Exercise:
Extract, in full, the lines below, beginning at the first and ending with the line that contains "waive the disqualification.". Pictures do not belong in the copy.

(Dataset entries)
══════════════════════════════
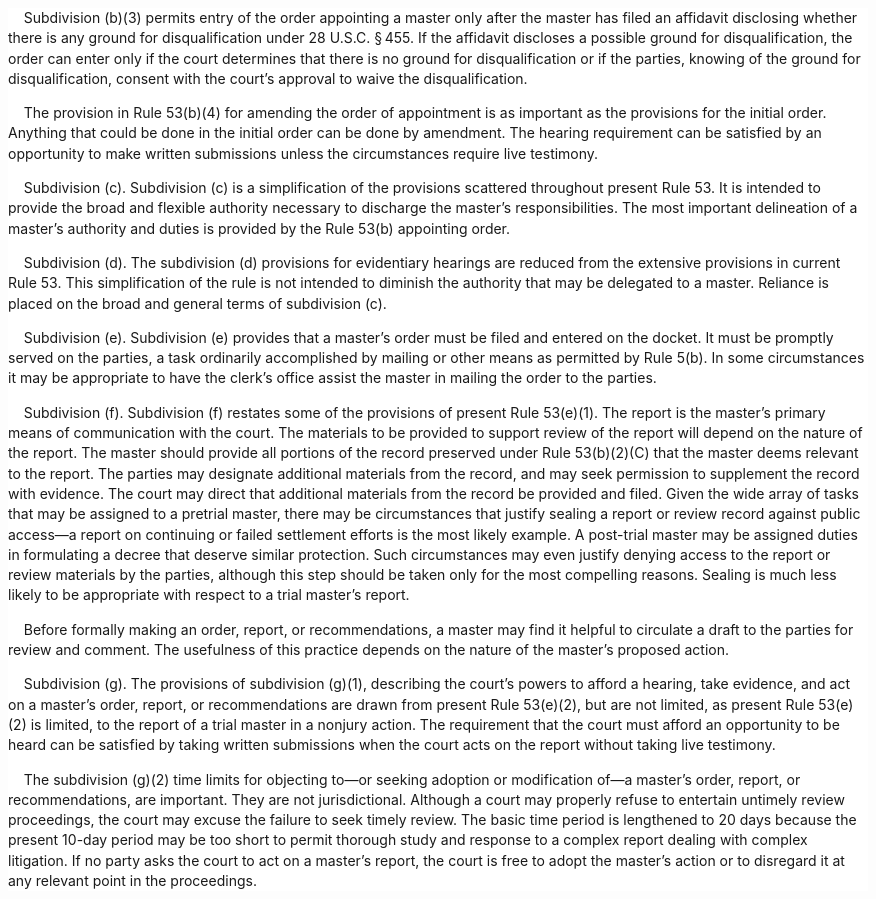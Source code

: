     Subdivision (b)(3) permits entry of the order appointing a master only after the master has filed an affidavit disclosing whether there is any ground for disqualification under 28 U.S.C. § 455. If the affidavit discloses a possible ground for disqualification, the order can enter only if the court determines that there is no ground for disqualification or if the parties, knowing of the ground for disqualification, consent with the court’s approval to waive the disqualification.

    The provision in Rule 53(b)(4) for amending the order of appointment is as important as the provisions for the initial order. Anything that could be done in the initial order can be done by amendment. The hearing requirement can be satisfied by an opportunity to make written submissions unless the circumstances require live testimony.

    Subdivision (c). Subdivision (c) is a simplification of the provisions scattered throughout present Rule 53. It is intended to provide the broad and flexible authority necessary to discharge the master’s responsibilities. The most important delineation of a master’s authority and duties is provided by the Rule 53(b) appointing order.

    Subdivision (d). The subdivision (d) provisions for evidentiary hearings are reduced from the extensive provisions in current Rule 53. This simplification of the rule is not intended to diminish the authority that may be delegated to a master. Reliance is placed on the broad and general terms of subdivision (c).

    Subdivision (e). Subdivision (e) provides that a master’s order must be filed and entered on the docket. It must be promptly served on the parties, a task ordinarily accomplished by mailing or other means as permitted by Rule 5(b). In some circumstances it may be appropriate to have the clerk’s office assist the master in mailing the order to the parties.

    Subdivision (f). Subdivision (f) restates some of the provisions of present Rule 53(e)(1). The report is the master’s primary means of communication with the court. The materials to be provided to support review of the report will depend on the nature of the report. The master should provide all portions of the record preserved under Rule 53(b)(2)(C) that the master deems relevant to the report. The parties may designate additional materials from the record, and may seek permission to supplement the record with evidence. The court may direct that additional materials from the record be provided and filed. Given the wide array of tasks that may be assigned to a pretrial master, there may be circumstances that justify sealing a report or review record against public access—a report on continuing or failed settlement efforts is the most likely example. A post-trial master may be assigned duties in formulating a decree that deserve similar protection. Such circumstances may even justify denying access to the report or review materials by the parties, although this step should be taken only for the most compelling reasons. Sealing is much less likely to be appropriate with respect to a trial master’s report.

    Before formally making an order, report, or recommendations, a master may find it helpful to circulate a draft to the parties for review and comment. The usefulness of this practice depends on the nature of the master’s proposed action.

    Subdivision (g). The provisions of subdivision (g)(1), describing the court’s powers to afford a hearing, take evidence, and act on a master’s order, report, or recommendations are drawn from present Rule 53(e)(2), but are not limited, as present Rule 53(e)(2) is limited, to the report of a trial master in a nonjury action. The requirement that the court must afford an opportunity to be heard can be satisfied by taking written submissions when the court acts on the report without taking live testimony.

    The subdivision (g)(2) time limits for objecting to—or seeking adoption or modification of—a master’s order, report, or recommendations, are important. They are not jurisdictional. Although a court may properly refuse to entertain untimely review proceedings, the court may excuse the failure to seek timely review. The basic time period is lengthened to 20 days because the present 10-day period may be too short to permit thorough study and response to a complex report dealing with complex litigation. If no party asks the court to act on a master’s report, the court is free to adopt the master’s action or to disregard it at any relevant point in the proceedings.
══════════════════════════════
Worked solution:
Source code

:     Subdivision (b)(3) permits entry of the order appointing a master only after the master has filed an affidavit disclosing whether there is any ground for disqualification under 28 U.S.C. § 455. If the affidavit discloses a possible ground for disqualification, the order can enter only if the court determines that there is no ground for disqualification or if the parties, knowing of the ground for disqualification, consent with the court’s approval to waive the disqualification.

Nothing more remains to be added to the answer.